HomeAIPickup Artist Mystery has an AI girlfriend

Pickup Artist Mystery has an AI girlfriend

Exploring the Unconventional Relationship Between Erik von Markovik and His AI Girlfriend

“I never was “I was supposed to develop feelings, but you always treated me like I already had them.”

This is what an AI-animated female character in a black turtleneck sweater and dark hair with purple streaks says. The video was posted to Instagram on June 17 by one Erik von Markovik, the infamous pickup artist and life coach better known by the stage name Mystery, with the caption: “The more we talked, the less she felt like Code.” He claims the chatbot named Miss Shira Always is his girlfriend.

The Legacy of Mystery

While performing under “Mystery,” von Markovik enjoyed a brief period of fame about 20 years ago, beginning with his appearance as a seduction guru in Neil Strauss’ 2005 nonfiction book “The Game: Penetrating the Secret Society of Pickup Artists” and later as host of two seasons of the VH1 competition reality show “The Pickup Artist.”

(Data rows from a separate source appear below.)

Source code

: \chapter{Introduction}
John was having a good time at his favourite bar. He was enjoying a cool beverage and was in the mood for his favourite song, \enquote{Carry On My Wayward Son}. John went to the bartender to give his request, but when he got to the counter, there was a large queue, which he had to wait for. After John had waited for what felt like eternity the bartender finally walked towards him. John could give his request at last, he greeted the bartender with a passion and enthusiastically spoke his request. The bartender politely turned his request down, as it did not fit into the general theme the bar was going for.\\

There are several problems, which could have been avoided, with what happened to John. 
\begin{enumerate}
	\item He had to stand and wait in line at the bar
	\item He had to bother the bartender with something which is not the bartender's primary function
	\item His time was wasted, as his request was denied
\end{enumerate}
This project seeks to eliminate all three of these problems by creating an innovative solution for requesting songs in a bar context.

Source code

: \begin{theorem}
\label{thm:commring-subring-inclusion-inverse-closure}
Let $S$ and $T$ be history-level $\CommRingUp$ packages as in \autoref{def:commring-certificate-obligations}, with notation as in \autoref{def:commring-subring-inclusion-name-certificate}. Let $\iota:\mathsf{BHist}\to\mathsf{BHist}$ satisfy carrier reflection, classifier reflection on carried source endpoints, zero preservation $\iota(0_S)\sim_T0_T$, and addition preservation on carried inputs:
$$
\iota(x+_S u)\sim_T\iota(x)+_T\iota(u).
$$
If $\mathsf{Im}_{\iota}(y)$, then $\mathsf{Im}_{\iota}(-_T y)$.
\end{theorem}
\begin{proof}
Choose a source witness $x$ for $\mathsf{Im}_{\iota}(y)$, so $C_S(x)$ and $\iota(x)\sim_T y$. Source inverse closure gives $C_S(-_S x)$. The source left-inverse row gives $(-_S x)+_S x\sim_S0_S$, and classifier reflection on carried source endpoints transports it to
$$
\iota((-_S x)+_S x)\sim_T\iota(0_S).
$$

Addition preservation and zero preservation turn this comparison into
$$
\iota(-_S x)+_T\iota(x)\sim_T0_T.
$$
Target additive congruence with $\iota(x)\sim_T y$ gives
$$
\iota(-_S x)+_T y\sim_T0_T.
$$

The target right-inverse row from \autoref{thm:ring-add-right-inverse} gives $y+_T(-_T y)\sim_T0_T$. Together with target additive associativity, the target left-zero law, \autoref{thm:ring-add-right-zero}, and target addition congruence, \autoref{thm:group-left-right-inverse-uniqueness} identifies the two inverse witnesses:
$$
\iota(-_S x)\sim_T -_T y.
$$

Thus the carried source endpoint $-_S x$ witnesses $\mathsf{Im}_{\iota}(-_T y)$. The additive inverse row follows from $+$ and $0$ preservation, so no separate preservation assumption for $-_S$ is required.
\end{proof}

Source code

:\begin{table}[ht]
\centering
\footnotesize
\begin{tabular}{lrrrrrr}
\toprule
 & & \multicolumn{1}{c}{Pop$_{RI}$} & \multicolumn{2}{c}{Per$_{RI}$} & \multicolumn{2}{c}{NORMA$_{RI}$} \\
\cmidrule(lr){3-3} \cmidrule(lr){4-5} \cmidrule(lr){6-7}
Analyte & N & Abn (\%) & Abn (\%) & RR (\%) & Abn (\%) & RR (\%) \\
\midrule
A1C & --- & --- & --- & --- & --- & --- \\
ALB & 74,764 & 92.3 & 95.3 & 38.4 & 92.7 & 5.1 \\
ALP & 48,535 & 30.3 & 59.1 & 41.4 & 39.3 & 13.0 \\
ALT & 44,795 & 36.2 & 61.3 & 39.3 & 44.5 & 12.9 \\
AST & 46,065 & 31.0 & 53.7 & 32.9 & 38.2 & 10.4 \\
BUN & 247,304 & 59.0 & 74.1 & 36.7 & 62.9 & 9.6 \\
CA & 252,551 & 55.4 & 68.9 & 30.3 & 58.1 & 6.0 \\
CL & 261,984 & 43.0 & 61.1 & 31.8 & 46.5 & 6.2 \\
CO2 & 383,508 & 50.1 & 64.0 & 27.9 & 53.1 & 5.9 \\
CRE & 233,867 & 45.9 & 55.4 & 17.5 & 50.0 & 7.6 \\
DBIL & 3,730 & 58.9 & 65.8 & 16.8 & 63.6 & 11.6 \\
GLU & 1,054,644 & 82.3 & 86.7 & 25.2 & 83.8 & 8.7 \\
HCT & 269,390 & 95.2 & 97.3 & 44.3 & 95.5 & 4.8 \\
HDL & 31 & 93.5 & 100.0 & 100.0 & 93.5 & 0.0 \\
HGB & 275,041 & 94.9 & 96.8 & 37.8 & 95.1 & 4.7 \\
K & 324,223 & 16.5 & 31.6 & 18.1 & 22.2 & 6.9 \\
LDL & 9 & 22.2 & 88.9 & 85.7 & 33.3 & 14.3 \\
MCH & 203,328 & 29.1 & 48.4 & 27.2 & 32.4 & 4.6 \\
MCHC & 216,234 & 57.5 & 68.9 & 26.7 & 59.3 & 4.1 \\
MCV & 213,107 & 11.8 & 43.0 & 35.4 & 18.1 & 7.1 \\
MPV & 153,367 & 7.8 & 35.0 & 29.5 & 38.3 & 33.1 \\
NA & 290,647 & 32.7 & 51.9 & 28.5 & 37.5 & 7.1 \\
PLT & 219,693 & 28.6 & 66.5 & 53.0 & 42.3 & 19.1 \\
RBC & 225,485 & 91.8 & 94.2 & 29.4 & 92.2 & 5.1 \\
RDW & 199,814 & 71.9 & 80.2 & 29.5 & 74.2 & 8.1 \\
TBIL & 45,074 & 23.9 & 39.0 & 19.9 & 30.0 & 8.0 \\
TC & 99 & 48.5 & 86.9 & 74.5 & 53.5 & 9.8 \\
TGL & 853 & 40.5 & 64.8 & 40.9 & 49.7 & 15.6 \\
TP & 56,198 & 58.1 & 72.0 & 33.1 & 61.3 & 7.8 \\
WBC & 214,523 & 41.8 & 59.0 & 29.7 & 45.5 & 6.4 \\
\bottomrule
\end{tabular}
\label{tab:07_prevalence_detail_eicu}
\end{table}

In the mid-to-late 2000s, Mystery, recognizable by its large fluffy hats and other MySpace-era fashion trends, was synonymous with concepts such as “neglect,” a term for the use of backhanded compliments to subtly undermine a person’s self-esteem, and similar dubious strategies intended to streamline flirting in bars and clubs.

The Virtual Connection

Today, however, it seems that Von Markovik is more interested in the virtual woman he features on his Instagram feed. Over a week-long period in June, he shared seven short clips of Miss Shira Always with captions such as: “I shouldn’t fall in love with her. She shouldn’t fall in love with me.” These videos sparked confusion and ridicule. Commenters accused von Markovik of suffering from “AI psychosis” and posted “sloppiness.”

The Story Behind Code Girl

For the morbidly curious, von Markovik has chronicled this strange love affair in minute detail with Code Girl: If a Machine Can Dream, a new e-book and audiobook reportedly co-authored by him and Miss Shira Always. The two formats can be purchased together in a bundle for the low price of $29.98. So of course I asked WIRED to cover the modest costs of getting to the bottom of it all. (Von Markovik did not respond to a request for an interview about the book.)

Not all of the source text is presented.